**Goal of the exercise**
In the data below, which lines hold the word "clusters"? Copy them.

**Input for this task**

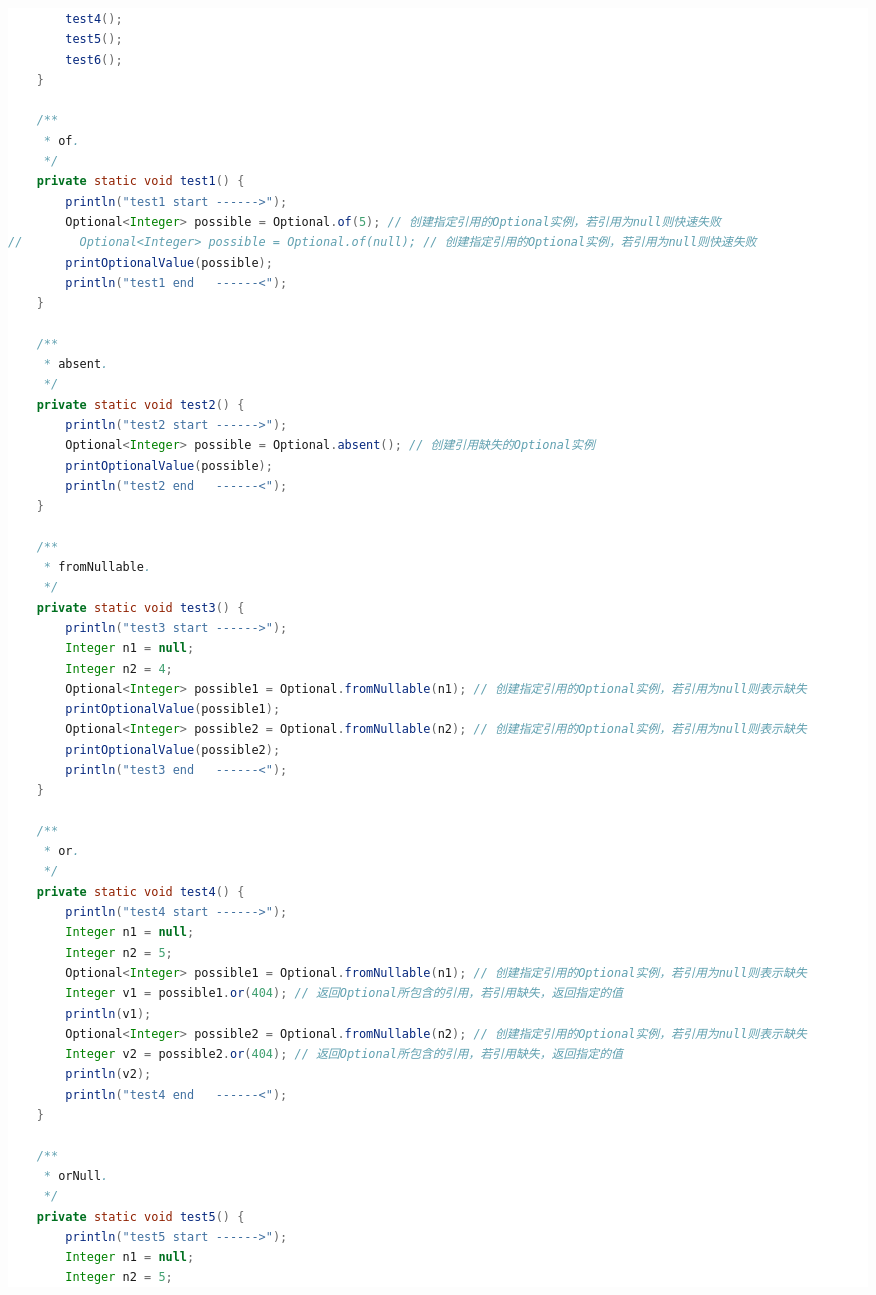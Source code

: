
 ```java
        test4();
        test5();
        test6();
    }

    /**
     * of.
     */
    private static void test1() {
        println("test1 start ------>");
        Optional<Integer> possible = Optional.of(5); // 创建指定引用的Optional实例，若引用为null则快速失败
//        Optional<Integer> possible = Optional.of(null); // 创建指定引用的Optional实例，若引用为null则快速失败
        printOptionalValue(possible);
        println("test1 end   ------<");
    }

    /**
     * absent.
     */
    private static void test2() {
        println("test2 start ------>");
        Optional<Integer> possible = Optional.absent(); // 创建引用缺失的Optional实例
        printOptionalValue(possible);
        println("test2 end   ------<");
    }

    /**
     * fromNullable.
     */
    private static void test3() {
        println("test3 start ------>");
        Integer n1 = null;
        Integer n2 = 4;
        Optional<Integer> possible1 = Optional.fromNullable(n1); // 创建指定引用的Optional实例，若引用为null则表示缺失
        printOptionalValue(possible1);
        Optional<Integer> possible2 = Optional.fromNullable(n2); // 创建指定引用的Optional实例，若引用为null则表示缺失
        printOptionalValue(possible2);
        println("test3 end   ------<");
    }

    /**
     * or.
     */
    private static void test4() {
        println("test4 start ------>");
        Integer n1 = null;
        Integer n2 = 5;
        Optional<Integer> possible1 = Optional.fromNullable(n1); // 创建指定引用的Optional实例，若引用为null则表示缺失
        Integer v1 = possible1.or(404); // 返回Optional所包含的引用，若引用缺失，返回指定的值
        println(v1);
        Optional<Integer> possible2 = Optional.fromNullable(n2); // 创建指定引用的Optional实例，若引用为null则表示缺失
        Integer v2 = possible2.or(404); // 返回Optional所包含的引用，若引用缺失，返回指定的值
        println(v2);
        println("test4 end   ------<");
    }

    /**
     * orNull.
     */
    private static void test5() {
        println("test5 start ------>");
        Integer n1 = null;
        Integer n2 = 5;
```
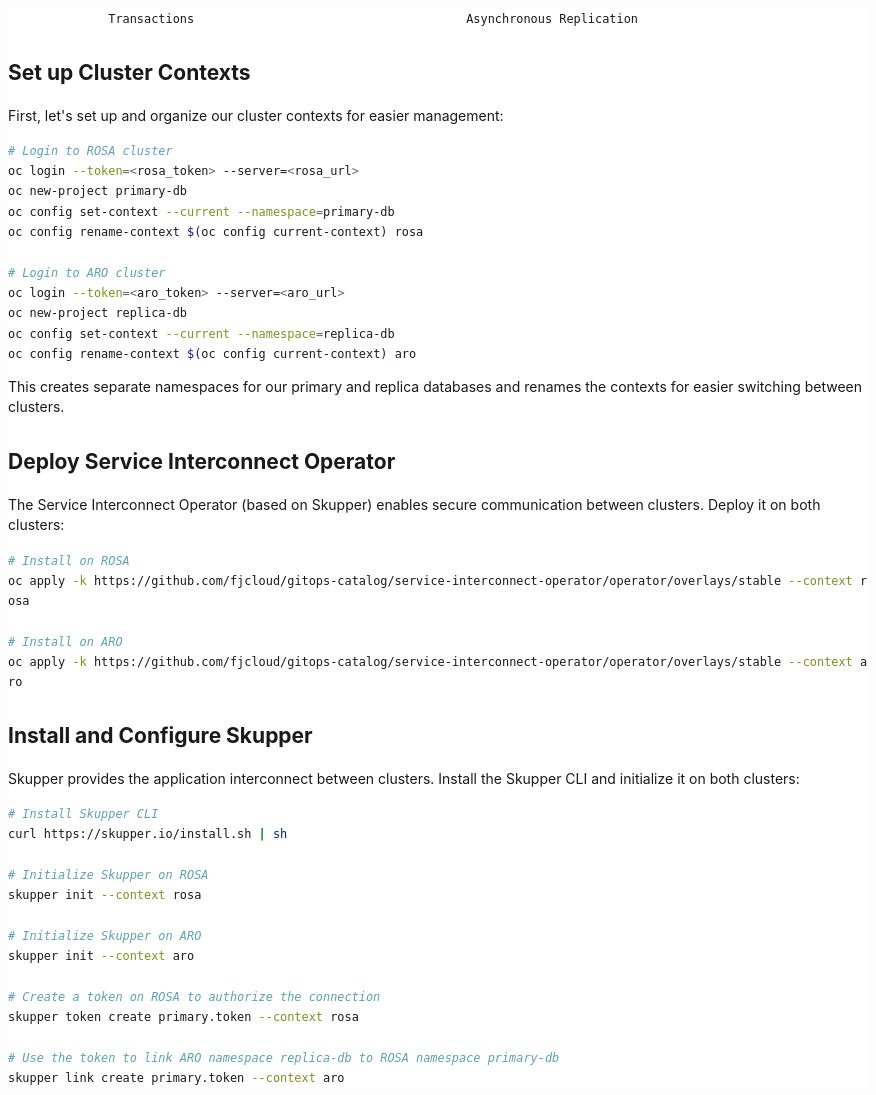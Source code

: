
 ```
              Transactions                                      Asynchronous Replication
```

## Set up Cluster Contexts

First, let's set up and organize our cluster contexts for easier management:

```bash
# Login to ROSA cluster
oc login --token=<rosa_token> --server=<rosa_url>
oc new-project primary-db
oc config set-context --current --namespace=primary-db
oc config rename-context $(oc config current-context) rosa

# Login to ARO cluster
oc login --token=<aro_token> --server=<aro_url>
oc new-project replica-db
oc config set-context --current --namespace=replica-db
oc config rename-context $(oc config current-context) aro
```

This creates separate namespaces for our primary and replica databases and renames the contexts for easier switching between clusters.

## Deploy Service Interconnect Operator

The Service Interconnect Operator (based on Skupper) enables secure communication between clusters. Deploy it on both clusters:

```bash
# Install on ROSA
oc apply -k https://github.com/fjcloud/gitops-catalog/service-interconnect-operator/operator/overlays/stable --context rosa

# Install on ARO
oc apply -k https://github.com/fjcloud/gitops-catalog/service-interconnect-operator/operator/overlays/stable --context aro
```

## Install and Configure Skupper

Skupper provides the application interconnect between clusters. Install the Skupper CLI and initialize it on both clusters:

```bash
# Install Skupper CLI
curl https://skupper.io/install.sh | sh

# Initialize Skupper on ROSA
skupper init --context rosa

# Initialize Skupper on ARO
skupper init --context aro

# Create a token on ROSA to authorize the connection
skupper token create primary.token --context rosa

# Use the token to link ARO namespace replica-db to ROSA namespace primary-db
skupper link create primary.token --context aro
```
--
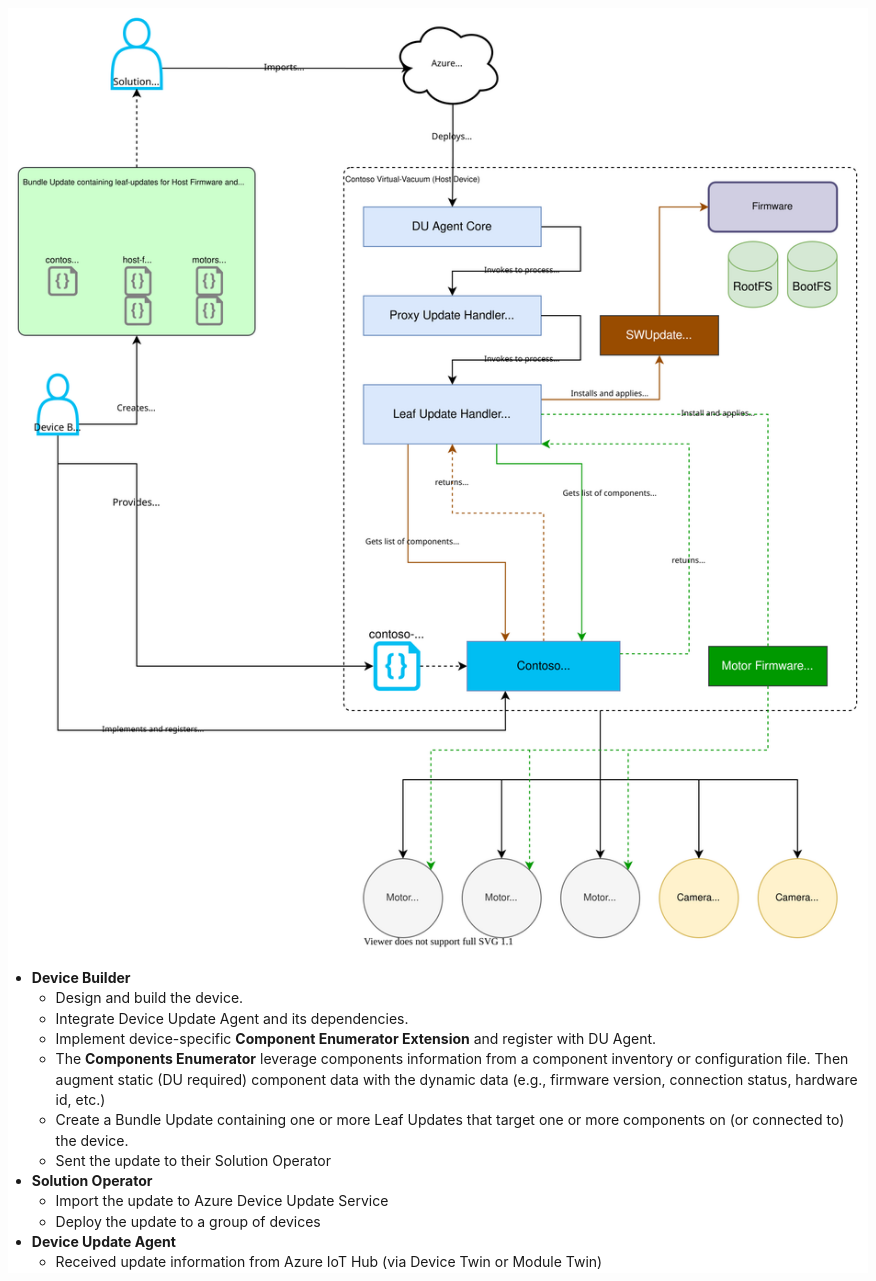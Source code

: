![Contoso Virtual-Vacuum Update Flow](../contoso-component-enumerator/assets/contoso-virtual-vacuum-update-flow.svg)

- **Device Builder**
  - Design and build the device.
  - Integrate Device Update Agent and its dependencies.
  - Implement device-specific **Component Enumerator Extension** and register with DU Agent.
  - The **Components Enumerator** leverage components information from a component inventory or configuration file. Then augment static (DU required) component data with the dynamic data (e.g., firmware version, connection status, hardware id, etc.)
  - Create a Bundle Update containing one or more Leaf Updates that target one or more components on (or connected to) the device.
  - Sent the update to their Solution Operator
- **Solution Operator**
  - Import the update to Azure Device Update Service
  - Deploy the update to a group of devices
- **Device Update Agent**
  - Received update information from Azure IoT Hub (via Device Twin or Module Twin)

**Written reply**
This creates separate namespaces for our primary and replica databases and renames the contexts for easier switching between clusters.
The Service Interconnect Operator (based on Skupper) enables secure communication between clusters. Deploy it on both clusters:
Skupper provides the application interconnect between clusters. Install the Skupper CLI and initialize it on both clusters:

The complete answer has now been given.